SOA blog has an entry with the results of their Retirement 20/20 initiative, which was basically a call for actuaries to submit papers proposing new retirement designs. I just finished reading the winning paper. It proposed a plan to replace current "tier II" plans (401K or similar voluntary saving plans) with a mandatory participation plan using smarter investment strategies, requiring annuity payout, and incentives to maximize amount of investment. Or I guess it doesn't totally replace tier II plans, it just fills the same role they do and would likely, for all practical purposes, result in replacing them for the majority of workers. Current retirement savings would still exist and could be used. In fact, the proposed plan would still use current providers, but with some different standards, higher degree of worker particiapation and more strict federal oversight.

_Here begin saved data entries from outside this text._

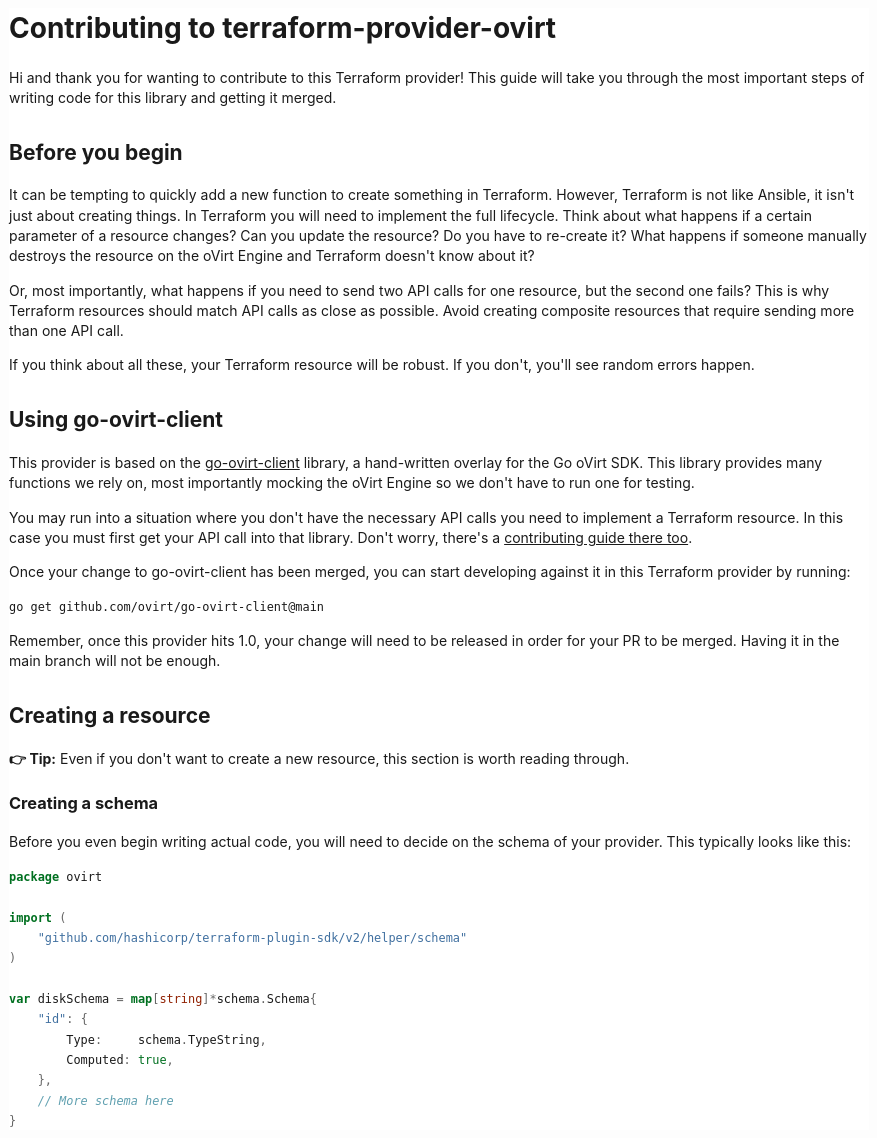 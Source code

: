 # Contributing to terraform-provider-ovirt

Hi and thank you for wanting to contribute to this Terraform provider! This guide will take you through the most important steps of writing code for this library and getting it merged.

## Before you begin

It can be tempting to quickly add a new function to create something in Terraform. However, Terraform is not like Ansible, it isn't just about creating things. In Terraform you will need to implement the full lifecycle. Think about what happens if a certain parameter of a resource changes? Can you update the resource? Do you have to re-create it? What happens if someone manually destroys the resource on the oVirt Engine and Terraform doesn't know about it?

Or, most importantly, what happens if you need to send two API calls for one resource, but the second one fails? This is why Terraform resources should match API calls as close as possible. Avoid creating composite resources that require sending more than one API call.

If you think about all these, your Terraform resource will be robust. If you don't, you'll see random errors happen.

## Using go-ovirt-client

This provider is based on the [go-ovirt-client](https://github.com/ovirt/go-ovirt-client) library, a hand-written overlay for the Go oVirt SDK. This library provides many functions we rely on, most importantly mocking the oVirt Engine so we don't have to run one for testing.

You may run into a situation where you don't have the necessary API calls you need to implement a Terraform resource. In this case you must first get your API call into that library. Don't worry, there's a [contributing guide there too](https://github.com/oVirt/go-ovirt-client/blob/main/CONTRIBUTING.md).

Once your change to go-ovirt-client has been merged, you can start developing against it in this Terraform provider by running:

```
go get github.com/ovirt/go-ovirt-client@main
```

Remember, once this provider hits 1.0, your change will need to be released in order for your PR to be merged. Having it in the main branch will not be enough.

## Creating a resource

**👉 Tip:** Even if you don't want to create a new resource, this section is worth reading through.

### Creating a schema

Before you even begin writing actual code, you will need to decide on the schema of your provider. This typically looks like this:

```go
package ovirt

import (
	"github.com/hashicorp/terraform-plugin-sdk/v2/helper/schema"
)

var diskSchema = map[string]*schema.Schema{
	"id": {
		Type:     schema.TypeString,
		Computed: true,
	},
	// More schema here
}
```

Personally, I liked it. I think it is smart that the plan didn't try to replace Social Security, but provided a model which once proven could be expanded to phase out Social Security to some degree. Possibly. I like that the author recognized that while his plan might be controversial with individuals who would prefer to manage their own risk, he wasn't proposing a savings or investment plan (which is what those individuals are actually looking for), he was proposing a national retirement plan and considering the interest of that much larger pool.
It was well written and for the most part intellectually accessible. I have to admit, though, there were some technicalities of the plan that I only vaguely grasped. I mean, as someone just getting into the actuarial field. I don't yet have experience working in it, am currently reviewing the math for the first actuarial exam and my only exposure to the financial aspect of the field (outside, you know, personal experience with my own 401K), is from taking a single accounting course a few years ago.
Mostly what I read it for was to see some hot topics in the profession. I wanted to see some examples of what actuaries do, what they write. The blog, like most, has a comments section and the blogger, Andy Peterson, invites commentary on the papers. I was hoping to see some discussion by other actuaries. After all, Andy mentioned that in the panel where the papers were presented there was considerable discussion inspired by some healthy disagreement on some aspects of the plans. I figured, the blogosphere being what it is, there was sure to be some comments! But there's nothing.
I guess there's all sorts of reasons there may be no comments. Maybe no one reads the blog. Though I guess I do, huh? And one is significantly greater than zero, isn't it? Maybe actuaries just aren't the type to comment. Insert stereotypes about timid math geeks . . . or more likely, if my experience with actuaries is any indication, they're just smart enough to not troll their own professional boards. Maybe the blog's readers tend to be newbies like me who feel underqualified to comment meaningfully.
Whatever the reason, while I enjoyed what I read, I would have liked to see what interaction goes on in the professional community.